Don't know the latest on Roatan but look at Anthony's Key, Fantasy Island and Cocoview. If you want to go off the grid there, look into Utila and Guanaja.


----------



## sjrobin (Oct 1, 2009)

*Honeymoon*

My wife and I honeymooned on South Andros Bahamas in 2006. Very quiet ten cabana lodge truly off the grid. (Solar powered) My wife loved it. Turbo prop to South Andros then boat ride to isolated lodge. We were fortunate and had great company(other guests and the lodge owner) for dinners. The Bahaman natives were great. Land hikes, snorkeling, and kayaking tours were fun. Great bone fish / wading from the lodge. Hurricane may have washed it but should be ready by next May. However May may be a little warm. Might be a better winter season lodge. PM me if you are interested. I have a few pics of the lodge.


----------



## maskale (Sep 19, 2014)

been 20 years since I been there, but Black Bird Caye is isolated. About a dozen cabanas on the beach facing the water. Only people on the island is the resort workers and guest. You go there to fish, dive and relax.


----------



## TxRedman (Oct 22, 2013)

I have to throw in there for the Cancun area as well. There are some excellent resorts on the north side that are adult only, swanky and not subject to the overwhelming night life of the hotel zone. Isla Blanca is indeed excellent fishing. I have grand slammed there twice with guides Bernardo and his Dad Enrique. Pricing is excellent and service is door to door. 

Another swanky option would be Turks and Caicos. I have grand slammed there as well. Tons of nice resorts and excellent beaches. Fishing there is pricey however. 

Congrats and good luck. I went diving on my honeymoon and I'm still hearing about it 15 years later..


Sent from my iPhone using Tapatalk


----------



## bmbmd (Aug 3, 2015)

It's just so easy to get to Belize. Nonstop from Dallas, Houston, and Miami. Then, you take a fifteen minute Tropic Air flight from Belize City to San Pedro or Caye Caulkey, and are met at the airport by either ground or water taxi. We loved El Pescador.


----------



## Permit Rat (May 13, 2014)

bmbmd said:


> It's just so easy to get to Belize. Nonstop from Dallas, Houston, and Miami. Then, you take a fifteen minute Tropic Air flight from Belize City to San Pedro or Caye Caulkey, and are met at the airport by either ground or water taxi. We loved *El Pescador*.

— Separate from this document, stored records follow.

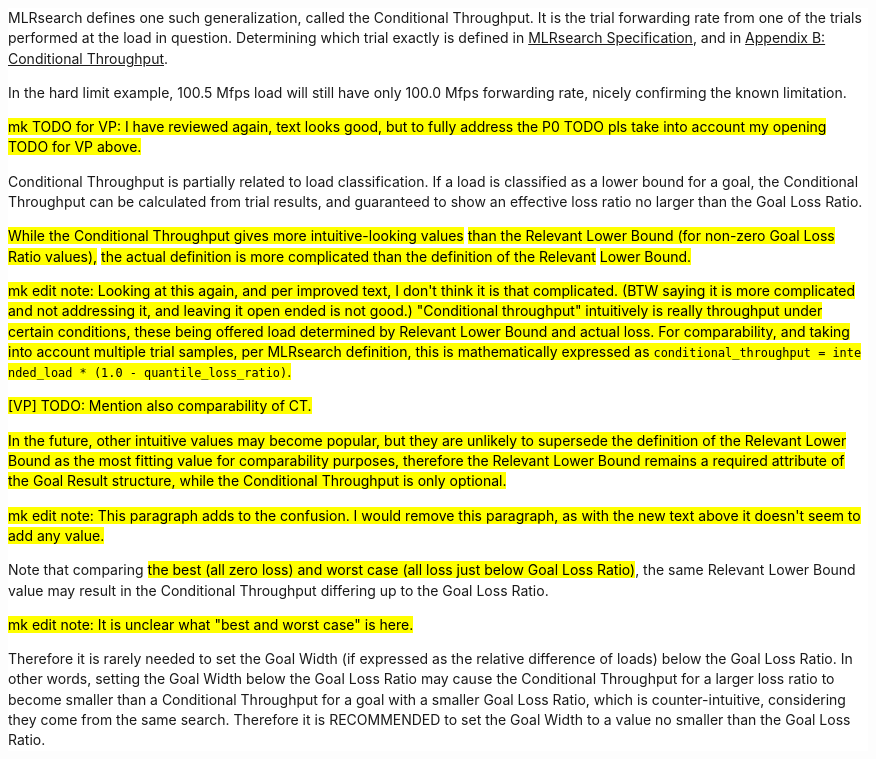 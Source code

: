 MLRsearch defines one such generalization, called the Conditional Throughput.
It is the trial forwarding rate from one of the trials
performed at the load in question.
Determining which trial exactly is defined in
[MLRsearch Specification](#MLRsearch-Specification),
and in [Appendix B: Conditional Throughput](#Appendix-B\:-Conditional-Throughput).

In the hard limit example, 100.5 Mfps load will still have
only 100.0 Mfps forwarding rate, nicely confirming the known limitation.

<mark>mk TODO for VP: I have reviewed again, text looks good, but to
fully address the P0 TODO pls take into account my opening TODO for VP
above.</mark>

Conditional Throughput is partially related to load classification.
If a load is classified as a lower bound for a goal,
the Conditional Throughput can be calculated from trial results,
and guaranteed to show an effective loss ratio
no larger than the Goal Loss Ratio.

<mark>While the Conditional Throughput gives more intuitive-looking values</mark>
<mark>than the Relevant Lower Bound (for non-zero Goal Loss Ratio values),</mark>
<mark>the actual definition is more complicated than the definition of the Relevant</mark>
<mark>Lower Bound.</mark>

<mark>mk edit note: Looking at this again, and per improved text, I
don't think it is that complicated. (BTW saying it is more complicated
and not addressing it, and leaving it open ended is not
good.) "Conditional throughput" intuitively is really throughput under
certain conditions, these being offered load determined by Relevant
Lower Bound and actual loss. For comparability, and taking into account
multiple trial samples, per MLRsearch definition, this is
mathematically expressed as `conditional_throughput = intended_load *
(1.0 - quantile_loss_ratio)`.</mark>

<mark>[VP] TODO: Mention also comparability of CT.</mark>

<mark>In the future, other intuitive values may become popular,
but they are unlikely to supersede the definition of the Relevant Lower Bound
as the most fitting value for comparability purposes,
therefore the Relevant Lower Bound remains a required attribute
of the Goal Result structure, while the Conditional Throughput is only optional.</mark>

<mark>mk edit note: This paragraph adds to the confusion. I would remove
this paragraph, as with the new text above it doesn't seem to add any
value.</mark>

Note that comparing <mark>the best (all zero loss) and worst case (all loss
just below Goal Loss Ratio)</mark>, the same Relevant Lower Bound value
may result in the Conditional Throughput differing up to the Goal Loss Ratio.

<mark>mk edit note: It is unclear what "best and worst case" is here.</mark>

Therefore it is rarely needed to set the Goal Width (if expressed
as the relative difference of loads) below the Goal Loss Ratio.
In other words, setting the Goal Width below the Goal Loss Ratio
may cause the Conditional Throughput for a larger loss ratio to become smaller
than a Conditional Throughput for a goal with a smaller Goal Loss Ratio,
which is counter-intuitive, considering they come from the same search.
Therefore it is RECOMMENDED to set the Goal Width to a value no smaller
than the Goal Loss Ratio.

 OK....so there is an El Pescador in Belize too. I thought so. There's also one in Mexico, that just re-opened after a hurricane, now about 6-7 years ago and I had never heard of that one. Yours (Belize) is probably better.


----------



## ShepardG (Jun 18, 2014)

My wife and I are heading to Belize/El Pescador in December, my second trip there and her first. Going to be her first saltwater fly fishing experience...here's to hoping we get put on some bones!


----------



## Meadowlark (Jul 19, 2008)

ShepardG,

This is a pretty good deal @El Pescador in December.

http://www.frontierstravel.com/belize-three-lodges-fall-specials


----------



## groundswatter (Jun 9, 2015)

Tres Pescados in Ambergris Caye/San Pedro. They have a fly shop in town, and have really top notch guides. They will pick you up at the resort and take you to the flats. I caught fish in less than ideal conditions (rain and clouds) and the guide was a local who knew where to go. Ask for Rojo if you go with them. We just got back from Belize so if you need any tips I would gladly help you out.


----------



## ShepardG (Jun 18, 2014)

The two for one was the selling point to the Mrs.! 

The last time I was there it was on a trip booked through Orvis, roughly the standard rates but they threw in a Helios-2 Rod and Mirage Reel (8wt). I've started to appreciate the Orvis gear more and more in the past few years, it's come a long way from where they used to be.

Tight lines!


----------